** Opening Data for analysis block **
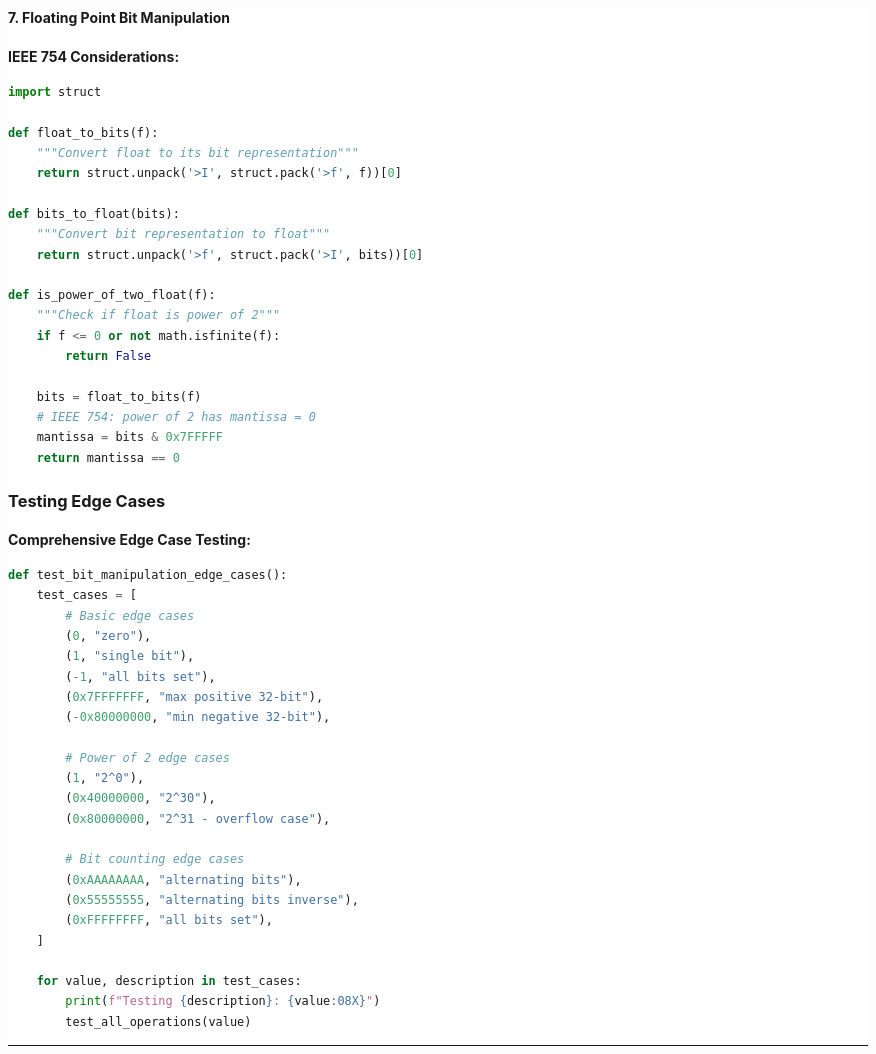 #### 7. **Floating Point Bit Manipulation**

**IEEE 754 Considerations:**
```python
import struct

def float_to_bits(f):
    """Convert float to its bit representation"""
    return struct.unpack('>I', struct.pack('>f', f))[0]

def bits_to_float(bits):
    """Convert bit representation to float"""
    return struct.unpack('>f', struct.pack('>I', bits))[0]

def is_power_of_two_float(f):
    """Check if float is power of 2"""
    if f <= 0 or not math.isfinite(f):
        return False
    
    bits = float_to_bits(f)
    # IEEE 754: power of 2 has mantissa = 0
    mantissa = bits & 0x7FFFFF
    return mantissa == 0
```

### Testing Edge Cases

**Comprehensive Edge Case Testing:**
```python
def test_bit_manipulation_edge_cases():
    test_cases = [
        # Basic edge cases
        (0, "zero"),
        (1, "single bit"),
        (-1, "all bits set"),
        (0x7FFFFFFF, "max positive 32-bit"),
        (-0x80000000, "min negative 32-bit"),
        
        # Power of 2 edge cases
        (1, "2^0"),
        (0x40000000, "2^30"),
        (0x80000000, "2^31 - overflow case"),
        
        # Bit counting edge cases
        (0xAAAAAAAA, "alternating bits"),
        (0x55555555, "alternating bits inverse"),
        (0xFFFFFFFF, "all bits set"),
    ]
    
    for value, description in test_cases:
        print(f"Testing {description}: {value:08X}")
        test_all_operations(value)
```

---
** Closing Data for analysis block **
Task to carry out:
Copy out the data above exactly, except the pictures.

Exercise output:
 #### 7. **Floating Point Bit Manipulation**

**IEEE 754 Considerations:**
```python
import struct

def float_to_bits(f):
    """Convert float to its bit representation"""
    return struct.unpack('>I', struct.pack('>f', f))[0]

def bits_to_float(bits):
    """Convert bit representation to float"""
    return struct.unpack('>f', struct.pack('>I', bits))[0]

def is_power_of_two_float(f):
    """Check if float is power of 2"""
    if f <= 0 or not math.isfinite(f):
        return False
    
    bits = float_to_bits(f)
    # IEEE 754: power of 2 has mantissa = 0
    mantissa = bits & 0x7FFFFF
    return mantissa == 0
```

### Testing Edge Cases

**Comprehensive Edge Case Testing:**
```python
def test_bit_manipulation_edge_cases():
    test_cases = [
        # Basic edge cases
        (0, "zero"),
        (1, "single bit"),
        (-1, "all bits set"),
        (0x7FFFFFFF, "max positive 32-bit"),
        (-0x80000000, "min negative 32-bit"),
        
        # Power of 2 edge cases
        (1, "2^0"),
        (0x40000000, "2^30"),
        (0x80000000, "2^31 - overflow case"),
        
        # Bit counting edge cases
        (0xAAAAAAAA, "alternating bits"),
        (0x55555555, "alternating bits inverse"),
        (0xFFFFFFFF, "all bits set"),
    ]
    
    for value, description in test_cases:
        print(f"Testing {description}: {value:08X}")
        test_all_operations(value)
```

---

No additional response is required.